Note that the level will decay slowly over time, between samples; charge is stored on C1 while the input is low, I think, and C2 when high. The use of CMOS switches and FET type op-amps makes this reasonable up to pretty fair duty cycles (like, using PP, PPS or C0G capacitors, and for less than 0.1% droop, a duty cycle below 1/1000 is probably fine, but maybe not 1/millions). For unlimited time between samples, better to also use the pulse to interrupt an MCU and run an ADC sample, thus preserving the information forever as digital bits free from analog decay. (Or, you know, anything made of equivalent logic, but the MCU is likely the most handy/accessible/compact solution. Minimal hardware would be something like, a parallel-output ADC with bus latch; those are bulky, and uncommon these days.)
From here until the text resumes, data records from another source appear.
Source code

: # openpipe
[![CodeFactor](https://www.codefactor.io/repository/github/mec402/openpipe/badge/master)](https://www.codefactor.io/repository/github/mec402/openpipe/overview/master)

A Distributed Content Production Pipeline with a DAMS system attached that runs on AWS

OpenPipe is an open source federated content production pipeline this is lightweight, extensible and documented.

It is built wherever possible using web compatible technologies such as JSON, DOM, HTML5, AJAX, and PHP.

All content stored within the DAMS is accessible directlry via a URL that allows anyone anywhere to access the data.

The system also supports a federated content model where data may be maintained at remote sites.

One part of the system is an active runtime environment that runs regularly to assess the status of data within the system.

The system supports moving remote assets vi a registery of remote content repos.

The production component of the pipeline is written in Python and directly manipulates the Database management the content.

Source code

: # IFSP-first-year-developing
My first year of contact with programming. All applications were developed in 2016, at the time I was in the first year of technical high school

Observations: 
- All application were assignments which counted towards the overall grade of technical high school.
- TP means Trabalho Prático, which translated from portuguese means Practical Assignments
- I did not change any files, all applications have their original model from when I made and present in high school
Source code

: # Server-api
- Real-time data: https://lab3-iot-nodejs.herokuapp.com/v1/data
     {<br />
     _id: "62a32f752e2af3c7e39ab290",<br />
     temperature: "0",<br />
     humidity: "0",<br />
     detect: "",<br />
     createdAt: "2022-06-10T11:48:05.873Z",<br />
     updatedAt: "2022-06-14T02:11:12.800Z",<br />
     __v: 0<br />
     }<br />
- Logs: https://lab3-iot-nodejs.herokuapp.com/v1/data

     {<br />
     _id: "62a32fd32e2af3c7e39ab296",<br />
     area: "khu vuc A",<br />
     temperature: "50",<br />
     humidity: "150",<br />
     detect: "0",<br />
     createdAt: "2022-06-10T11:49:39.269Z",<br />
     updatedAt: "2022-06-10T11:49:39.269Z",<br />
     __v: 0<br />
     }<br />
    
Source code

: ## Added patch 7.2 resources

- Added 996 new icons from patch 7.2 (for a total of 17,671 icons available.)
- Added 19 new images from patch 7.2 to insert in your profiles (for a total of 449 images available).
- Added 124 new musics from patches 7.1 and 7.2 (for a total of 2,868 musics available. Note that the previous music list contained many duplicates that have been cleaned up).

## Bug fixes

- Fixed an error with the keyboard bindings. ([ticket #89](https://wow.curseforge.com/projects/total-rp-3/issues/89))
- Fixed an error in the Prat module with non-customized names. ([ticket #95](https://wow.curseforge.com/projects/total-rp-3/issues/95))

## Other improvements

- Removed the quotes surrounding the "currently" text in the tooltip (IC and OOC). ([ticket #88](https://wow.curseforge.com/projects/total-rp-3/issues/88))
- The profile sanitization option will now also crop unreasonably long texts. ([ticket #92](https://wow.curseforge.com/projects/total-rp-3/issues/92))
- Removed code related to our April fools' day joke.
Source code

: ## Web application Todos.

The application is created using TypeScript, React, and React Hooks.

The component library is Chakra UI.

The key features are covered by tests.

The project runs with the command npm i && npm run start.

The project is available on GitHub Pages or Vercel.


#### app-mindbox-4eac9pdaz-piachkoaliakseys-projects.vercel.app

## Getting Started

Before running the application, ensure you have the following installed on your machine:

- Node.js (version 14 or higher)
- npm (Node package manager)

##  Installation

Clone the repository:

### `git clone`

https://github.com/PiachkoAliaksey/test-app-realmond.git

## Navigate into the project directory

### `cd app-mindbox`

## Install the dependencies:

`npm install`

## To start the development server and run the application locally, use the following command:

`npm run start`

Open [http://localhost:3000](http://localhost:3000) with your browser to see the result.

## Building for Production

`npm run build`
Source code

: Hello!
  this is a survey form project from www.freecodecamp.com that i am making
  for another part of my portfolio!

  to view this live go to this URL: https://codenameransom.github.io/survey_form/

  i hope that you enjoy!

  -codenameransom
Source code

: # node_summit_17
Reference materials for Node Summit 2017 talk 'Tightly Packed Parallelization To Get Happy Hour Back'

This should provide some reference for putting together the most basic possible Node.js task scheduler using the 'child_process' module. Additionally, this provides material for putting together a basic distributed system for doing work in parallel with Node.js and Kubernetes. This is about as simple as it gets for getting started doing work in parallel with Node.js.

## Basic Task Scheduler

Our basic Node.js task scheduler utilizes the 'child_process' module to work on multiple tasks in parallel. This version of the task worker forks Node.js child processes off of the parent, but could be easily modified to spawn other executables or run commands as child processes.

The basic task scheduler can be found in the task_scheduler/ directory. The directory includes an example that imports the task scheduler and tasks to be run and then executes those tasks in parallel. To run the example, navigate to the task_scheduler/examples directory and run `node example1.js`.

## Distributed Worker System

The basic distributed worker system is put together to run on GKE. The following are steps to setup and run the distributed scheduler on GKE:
Note also that minimum pulse widths must be observed; there will be some error in propagation time between switches (especially the one configured as an inverter gate), and the switches can only discharge/set the capacitors as fast as their resistance and switching times allow.
The mismatches should tend to manifest as nonzero intercept errors (charge injection, etc.), so can be subtracted out with a calibration step. Check that it doesn't vary with supply voltage or operating temperature, or if so, add those to the calibration table.
You do have the advantage that, resolution is perfectly continuous -- limited instead by noise performance (sampling aperture basically), and whatever other sources of interference might apply. Whereas measuring your pulses with a typical MCU might give 7-16 bits accuracy, depending on hardware and clock speed. Which, the upper end of that is pretty good honestly, but if you're constrained for other reasons (very cheap MCU?) you'll be stuck by low clock rate, and an analog method might not even be that impractical, in a real-world application. (It likely won't be fantastic in current consumption, though -- op-amps of reasonable speed (say >10MHz GBW?) tend to consume a few mA. But this could be mitigated in a number of ways, too.)